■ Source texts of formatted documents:
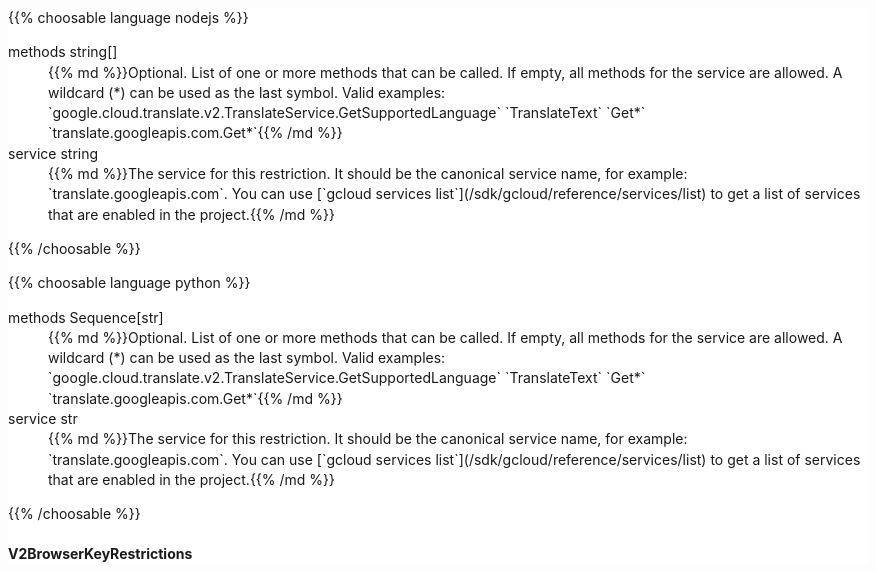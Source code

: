 {{% choosable language nodejs %}}
<dl class="resources-properties"><dt class="property-required"
            title="Required">
        <span id="methods_nodejs">
<a href="#methods_nodejs" style="color: inherit; text-decoration: inherit;">methods</a>
</span>
        <span class="property-indicator"></span>
        <span class="property-type">string[]</span>
    </dt>
    <dd>{{% md %}}Optional. List of one or more methods that can be called. If empty, all methods for the service are allowed. A wildcard (*) can be used as the last symbol. Valid examples: `google.cloud.translate.v2.TranslateService.GetSupportedLanguage` `TranslateText` `Get*` `translate.googleapis.com.Get*`{{% /md %}}</dd><dt class="property-required"
            title="Required">
        <span id="service_nodejs">
<a href="#service_nodejs" style="color: inherit; text-decoration: inherit;">service</a>
</span>
        <span class="property-indicator"></span>
        <span class="property-type">string</span>
    </dt>
    <dd>{{% md %}}The service for this restriction. It should be the canonical service name, for example: `translate.googleapis.com`. You can use [`gcloud services list`](/sdk/gcloud/reference/services/list) to get a list of services that are enabled in the project.{{% /md %}}</dd></dl>
{{% /choosable %}}

{{% choosable language python %}}
<dl class="resources-properties"><dt class="property-required"
            title="Required">
        <span id="methods_python">
<a href="#methods_python" style="color: inherit; text-decoration: inherit;">methods</a>
</span>
        <span class="property-indicator"></span>
        <span class="property-type">Sequence[str]</span>
    </dt>
    <dd>{{% md %}}Optional. List of one or more methods that can be called. If empty, all methods for the service are allowed. A wildcard (*) can be used as the last symbol. Valid examples: `google.cloud.translate.v2.TranslateService.GetSupportedLanguage` `TranslateText` `Get*` `translate.googleapis.com.Get*`{{% /md %}}</dd><dt class="property-required"
            title="Required">
        <span id="service_python">
<a href="#service_python" style="color: inherit; text-decoration: inherit;">service</a>
</span>
        <span class="property-indicator"></span>
        <span class="property-type">str</span>
    </dt>
    <dd>{{% md %}}The service for this restriction. It should be the canonical service name, for example: `translate.googleapis.com`. You can use [`gcloud services list`](/sdk/gcloud/reference/services/list) to get a list of services that are enabled in the project.{{% /md %}}</dd></dl>
{{% /choosable %}}

<h4 id="v2browserkeyrestrictions">V2Browser<wbr>Key<wbr>Restrictions</h4>
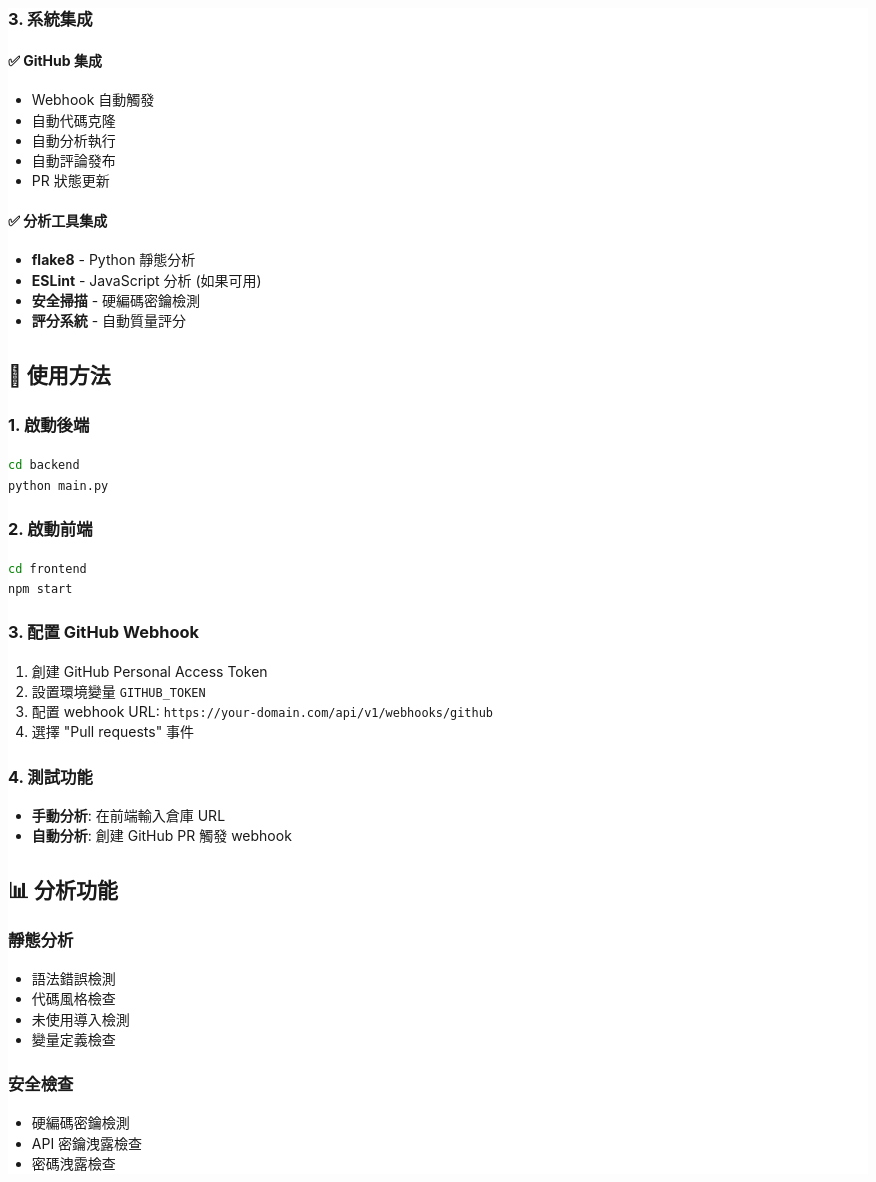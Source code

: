 ### 3. 系統集成

#### ✅ GitHub 集成
- Webhook 自動觸發
- 自動代碼克隆
- 自動分析執行
- 自動評論發布
- PR 狀態更新

#### ✅ 分析工具集成
- **flake8** - Python 靜態分析
- **ESLint** - JavaScript 分析 (如果可用)
- **安全掃描** - 硬編碼密鑰檢測
- **評分系統** - 自動質量評分

## 🚀 使用方法

### 1. 啟動後端
```bash
cd backend
python main.py
```

### 2. 啟動前端
```bash
cd frontend
npm start
```

### 3. 配置 GitHub Webhook
1. 創建 GitHub Personal Access Token
2. 設置環境變量 `GITHUB_TOKEN`
3. 配置 webhook URL: `https://your-domain.com/api/v1/webhooks/github`
4. 選擇 "Pull requests" 事件

### 4. 測試功能
- **手動分析**: 在前端輸入倉庫 URL
- **自動分析**: 創建 GitHub PR 觸發 webhook

## 📊 分析功能

### 靜態分析
- 語法錯誤檢測
- 代碼風格檢查
- 未使用導入檢測
- 變量定義檢查

### 安全檢查
- 硬編碼密鑰檢測
- API 密鑰洩露檢查
- 密碼洩露檢查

■ What to do: Exclude the pictures, then retype every record exactly.

■ Answer area:
Source code

: {{% choosable language nodejs %}}
<dl class="resources-properties"><dt class="property-required"
            title="Required">
        <span id="methods_nodejs">
<a href="#methods_nodejs" style="color: inherit; text-decoration: inherit;">methods</a>
</span>
        <span class="property-indicator"></span>
        <span class="property-type">string[]</span>
    </dt>
    <dd>{{% md %}}Optional. List of one or more methods that can be called. If empty, all methods for the service are allowed. A wildcard (*) can be used as the last symbol. Valid examples: `google.cloud.translate.v2.TranslateService.GetSupportedLanguage` `TranslateText` `Get*` `translate.googleapis.com.Get*`{{% /md %}}</dd><dt class="property-required"
            title="Required">
        <span id="service_nodejs">
<a href="#service_nodejs" style="color: inherit; text-decoration: inherit;">service</a>
</span>
        <span class="property-indicator"></span>
        <span class="property-type">string</span>
    </dt>
    <dd>{{% md %}}The service for this restriction. It should be the canonical service name, for example: `translate.googleapis.com`. You can use [`gcloud services list`](/sdk/gcloud/reference/services/list) to get a list of services that are enabled in the project.{{% /md %}}</dd></dl>
{{% /choosable %}}

{{% choosable language python %}}
<dl class="resources-properties"><dt class="property-required"
            title="Required">
        <span id="methods_python">
<a href="#methods_python" style="color: inherit; text-decoration: inherit;">methods</a>
</span>
        <span class="property-indicator"></span>
        <span class="property-type">Sequence[str]</span>
    </dt>
    <dd>{{% md %}}Optional. List of one or more methods that can be called. If empty, all methods for the service are allowed. A wildcard (*) can be used as the last symbol. Valid examples: `google.cloud.translate.v2.TranslateService.GetSupportedLanguage` `TranslateText` `Get*` `translate.googleapis.com.Get*`{{% /md %}}</dd><dt class="property-required"
            title="Required">
        <span id="service_python">
<a href="#service_python" style="color: inherit; text-decoration: inherit;">service</a>
</span>
        <span class="property-indicator"></span>
        <span class="property-type">str</span>
    </dt>
    <dd>{{% md %}}The service for this restriction. It should be the canonical service name, for example: `translate.googleapis.com`. You can use [`gcloud services list`](/sdk/gcloud/reference/services/list) to get a list of services that are enabled in the project.{{% /md %}}</dd></dl>
{{% /choosable %}}

<h4 id="v2browserkeyrestrictions">V2Browser<wbr>Key<wbr>Restrictions</h4>
Source code

: ### 3. 系統集成

#### ✅ GitHub 集成
- Webhook 自動觸發
- 自動代碼克隆
- 自動分析執行
- 自動評論發布
- PR 狀態更新

#### ✅ 分析工具集成
- **flake8** - Python 靜態分析
- **ESLint** - JavaScript 分析 (如果可用)
- **安全掃描** - 硬編碼密鑰檢測
- **評分系統** - 自動質量評分

## 🚀 使用方法

### 1. 啟動後端
```bash
cd backend
python main.py
```

### 2. 啟動前端
```bash
cd frontend
npm start
```

### 3. 配置 GitHub Webhook
1. 創建 GitHub Personal Access Token
2. 設置環境變量 `GITHUB_TOKEN`
3. 配置 webhook URL: `https://your-domain.com/api/v1/webhooks/github`
4. 選擇 "Pull requests" 事件

### 4. 測試功能
- **手動分析**: 在前端輸入倉庫 URL
- **自動分析**: 創建 GitHub PR 觸發 webhook

## 📊 分析功能

### 靜態分析
- 語法錯誤檢測
- 代碼風格檢查
- 未使用導入檢測
- 變量定義檢查

### 安全檢查
- 硬編碼密鑰檢測
- API 密鑰洩露檢查
- 密碼洩露檢查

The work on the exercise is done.